Bugsy; Snippets From The Past Cont..

by Mabaker

The author has placed a warning on this post for violence.
Bugsy and Bee were being spoiled something rotten. I felt sure he wouldn't be able to carry her for much longer as all the unexpected food was going around her waistline same as mine.

However, the generosity of Edward and Ronald was easy to become attached to. Mrs Dean was a total gem, and cooking for two extra mouths didn't faze her in the slightest.

Of course David was such a con-artist praising everything she pushed through the door, to the point of embarrassment. Being such a great guy he got away with all of it, and Bugsy had to take some of the blame.
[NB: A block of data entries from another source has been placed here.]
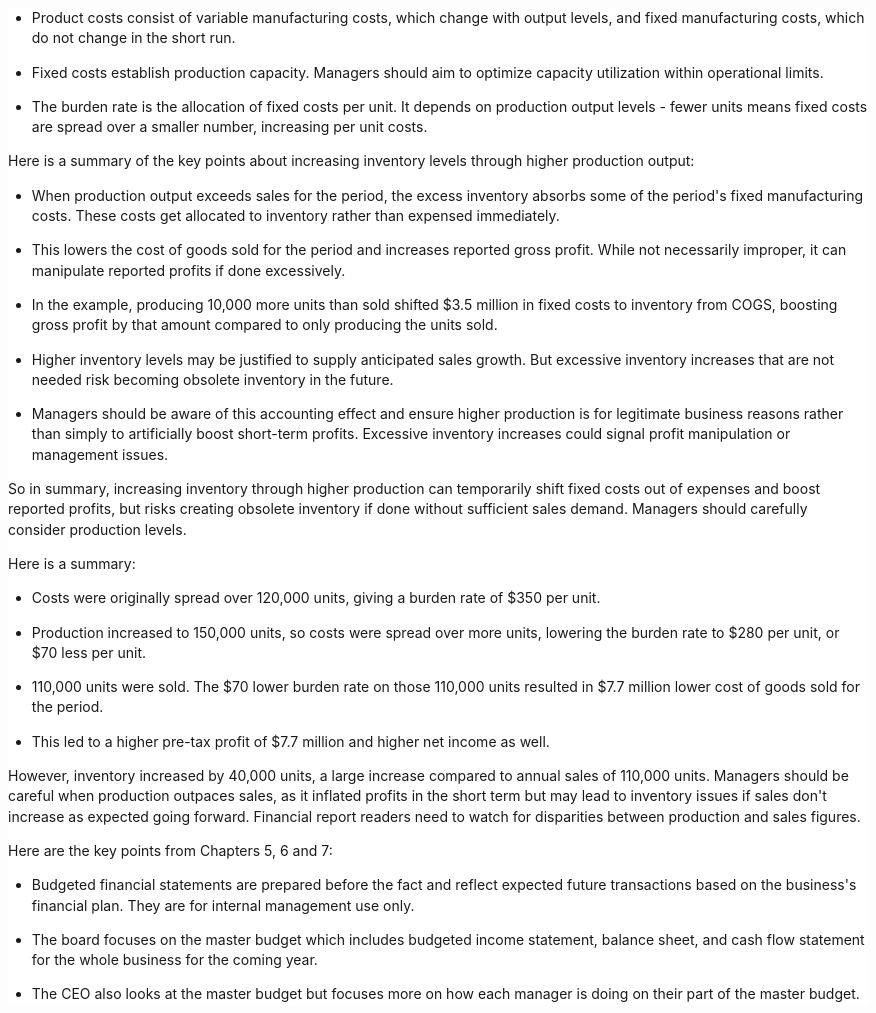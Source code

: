 - Product costs consist of variable manufacturing costs, which change with output levels, and fixed manufacturing costs, which do not change in the short run. 

- Fixed costs establish production capacity. Managers should aim to optimize capacity utilization within operational limits.

- The burden rate is the allocation of fixed costs per unit. It depends on production output levels - fewer units means fixed costs are spread over a smaller number, increasing per unit costs.

 Here is a summary of the key points about increasing inventory levels through higher production output:

- When production output exceeds sales for the period, the excess inventory absorbs some of the period's fixed manufacturing costs. These costs get allocated to inventory rather than expensed immediately. 

- This lowers the cost of goods sold for the period and increases reported gross profit. While not necessarily improper, it can manipulate reported profits if done excessively. 

- In the example, producing 10,000 more units than sold shifted $3.5 million in fixed costs to inventory from COGS, boosting gross profit by that amount compared to only producing the units sold. 

- Higher inventory levels may be justified to supply anticipated sales growth. But excessive inventory increases that are not needed risk becoming obsolete inventory in the future. 

- Managers should be aware of this accounting effect and ensure higher production is for legitimate business reasons rather than simply to artificially boost short-term profits. Excessive inventory increases could signal profit manipulation or management issues.

So in summary, increasing inventory through higher production can temporarily shift fixed costs out of expenses and boost reported profits, but risks creating obsolete inventory if done without sufficient sales demand. Managers should carefully consider production levels.

 Here is a summary:

- Costs were originally spread over 120,000 units, giving a burden rate of $350 per unit. 

- Production increased to 150,000 units, so costs were spread over more units, lowering the burden rate to $280 per unit, or $70 less per unit. 

- 110,000 units were sold. The $70 lower burden rate on those 110,000 units resulted in $7.7 million lower cost of goods sold for the period. 

- This led to a higher pre-tax profit of $7.7 million and higher net income as well. 

However, inventory increased by 40,000 units, a large increase compared to annual sales of 110,000 units. Managers should be careful when production outpaces sales, as it inflated profits in the short term but may lead to inventory issues if sales don't increase as expected going forward. Financial report readers need to watch for disparities between production and sales figures.

 Here are the key points from Chapters 5, 6 and 7:

- Budgeted financial statements are prepared before the fact and reflect expected future transactions based on the business's financial plan. They are for internal management use only. 

- The board focuses on the master budget which includes budgeted income statement, balance sheet, and cash flow statement for the whole business for the coming year. 

- The CEO also looks at the master budget but focuses more on how each manager is doing on their part of the master budget.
These three people, Ronald, Edward and Mrs Dean didn't stand a chance.
Just being himself, and that included carrying a half-grown cat in his mouth, Bugsy had them wrapped around his left paw. And he knew it!
His latest parlour trick, lay Bee on an unsuspecting human lap, with a look that said I need to attend to a little cat business. Could you hold this for me please?"

The rotten shonky thing got away with it too. People felt privileged to be asked. Mrs Dean was a total pushover. Bugsy got more free snacks by just toting Bee out to the kitchen so she could see them, than either David or I ever got. Of course, I love him to pieces and secretly smile at his gall.

By now I was enmeshed in these stories but the ones in the cigar box were particularly interesting. We all felt shocked and yet found ourselves barracking for a illiterate Irish girl, now at seventeen a widow with two small children to care for and a nut-case of a landlord, to contend with.

It was day three of my Melbourne holiday. All I had done towards writing these snippets down, was read this story aloud to Edward, and David mainly. Ronald was still able to get around on his own, and spent a goodly time in the garden.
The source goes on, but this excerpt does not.